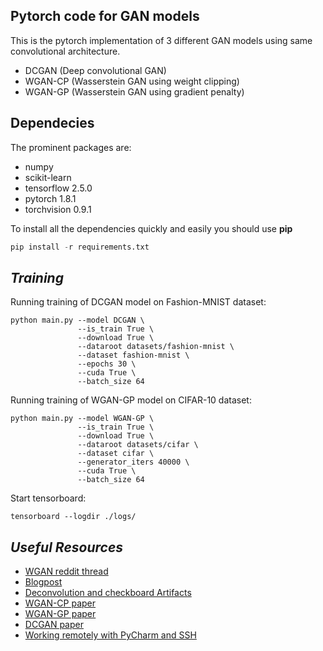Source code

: ## Pytorch code for GAN models
This is the pytorch implementation of 3 different GAN models using same convolutional architecture.


- DCGAN (Deep convolutional GAN)
- WGAN-CP (Wasserstein GAN using weight clipping)
- WGAN-GP (Wasserstein GAN using gradient penalty)



## Dependecies
The prominent packages are:

* numpy
* scikit-learn
* tensorflow 2.5.0
* pytorch 1.8.1
* torchvision 0.9.1

To install all the dependencies quickly and easily you should use __pip__

```python
pip install -r requirements.txt
```



 *Training*
 ---
Running training of DCGAN model on Fashion-MNIST dataset:


```
python main.py --model DCGAN \
               --is_train True \
               --download True \
               --dataroot datasets/fashion-mnist \
               --dataset fashion-mnist \
               --epochs 30 \
               --cuda True \
               --batch_size 64
```

Running training of WGAN-GP model on CIFAR-10 dataset:

```
python main.py --model WGAN-GP \
               --is_train True \
               --download True \
               --dataroot datasets/cifar \
               --dataset cifar \
               --generator_iters 40000 \
               --cuda True \
               --batch_size 64
```

Start tensorboard:

```
tensorboard --logdir ./logs/
```


*Useful Resources*
---


- [WGAN reddit thread](https://www.reddit.com/r/MachineLearning/comments/5qxoaz/r_170107875_wasserstein_gan/)
- [Blogpost](https://lilianweng.github.io/lil-log/2017/08/20/from-GAN-to-WGAN.html)
- [Deconvolution and checkboard Artifacts](https://distill.pub/2016/deconv-checkerboard/)
- [WGAN-CP paper](https://arxiv.org/pdf/1701.07875.pdf)
- [WGAN-GP paper](https://arxiv.org/pdf/1704.00028.pdf)
- [DCGAN paper](https://arxiv.org/pdf/1511.06434.pdf)
- [Working remotely with PyCharm and SSH](https://medium.com/@erikhallstrm/work-remotely-with-pycharm-tensorflow-and-ssh-c60564be862d)
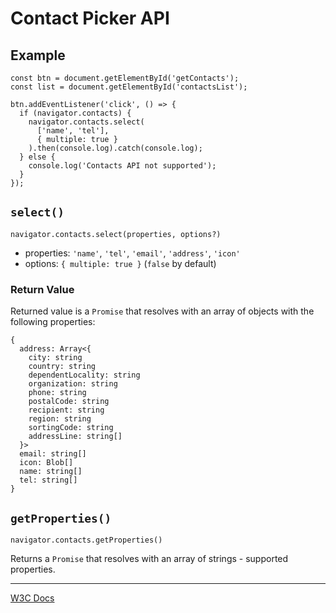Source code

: # Contact Picker API

## Example

```
const btn = document.getElementById('getContacts');
const list = document.getElementById('contactsList');

btn.addEventListener('click', () => {
  if (navigator.contacts) {
    navigator.contacts.select(
      ['name', 'tel'],
      { multiple: true }
    ).then(console.log).catch(console.log);
  } else {
    console.log('Contacts API not supported');
  }
});
```

## `select()`

```
navigator.contacts.select(properties, options?)
```

- properties: `'name'`, `'tel'`, `'email'`, `'address'`, `'icon'`
- options: `{ multiple: true }` (`false` by default)

### Return Value

Returned value is a `Promise` that resolves with an array of objects with the following properties:

```
{
  address: Array<{
    city: string
    country: string
    dependentLocality: string
    organization: string
    phone: string
    postalCode: string
    recipient: string
    region: string
    sortingCode: string
    addressLine: string[]
  }>
  email: string[]
  icon: Blob[]
  name: string[]
  tel: string[]
}
```

## `getProperties()`

```
navigator.contacts.getProperties()
```

Returns a `Promise` that resolves with an array of strings - supported properties.

----

[W3C Docs](https://w3c.github.io/contact-api/spec)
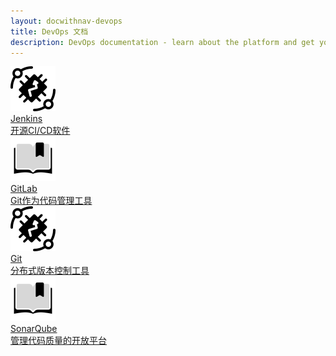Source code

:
 ```yaml
---
layout: docwithnav-devops
title: DevOps 文档
description: DevOps documentation - learn about the platform and get your IoT projects
---
```






<div class="doc-features row mt-4">
    <div class="col-12 col-sm-6 col-lg col-xxl-6 col-4xl mb-4">
        <a class="feature-card" href="https://www.jenkins.io/zh/" target="_blank">
            <img class="feature-logo" src="/images/feature-logo/thingsboard-logo.svg"/>
            <div class="feature-title">Jenkins</div>
            <div class="feature-text">
                开源CI/CD软件
            </div>
        </a>
    </div>
    <div class="col-12 col-sm-6 col-lg col-xxl-6 col-4xl mb-4">
        <a class="feature-card" href="https://about.gitlab.com/" target="_blank">
            <img class="feature-logo" src="/images/feature-logo/guides.svg"/>
            <div class="feature-title">GitLab</div>
            <div class="feature-text">
                Git作为代码管理工具
            </div>
        </a>
    </div>
<div class="col-12 col-sm-6 col-lg col-xxl-6 col-4xl mb-4">
    <a class="feature-card" href="https://git-scm.com/" target="_blank">
        <img class="feature-logo" src="/images/feature-logo/thingsboard-logo.svg"/>
        <div class="feature-title">Git</div>
        <div class="feature-text">
            分布式版本控制工具
        </div>
    </a>
</div>
<div class="col-12 col-sm-6 col-lg col-xxl-6 col-4xl mb-4">
    <a class="feature-card" href="https://www.sonarsource.com/" target="_blank">
        <img class="feature-logo" src="/images/feature-logo/guides.svg"/>
        <div class="feature-title">SonarQube</div>
        <div class="feature-text">
            管理代码质量的开放平台
        </div>
    </a>
</div>    
</div>  



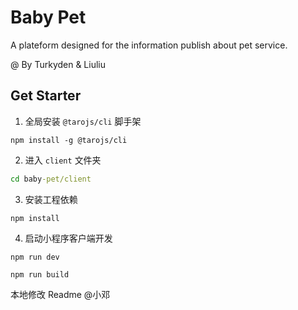 # Baby Pet

A plateform designed for the information publish about pet service.

@ By Turkyden & Liuliu

## Get Starter

1) 全局安装 `@tarojs/cli` 脚手架

``` npm
npm install -g @tarojs/cli
```

2) 进入 `client` 文件夹

``` cmd
cd baby-pet/client
```

3) 安装工程依赖

``` npm
npm install
```

4) 启动小程序客户端开发

``` npm
npm run dev
```

``` npm
npm run build
```

本地修改 Readme @小邓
━━━━━━━━━━━━━━━━━━━━━━━━━━━━━━
**REQUIRED ACTION**
Extract from the data every line where "models" shows up.

**ANSWER TO THIS EXERCISE**
: ## Pytorch code for GAN models
This is the pytorch implementation of 3 different GAN models using same convolutional architecture.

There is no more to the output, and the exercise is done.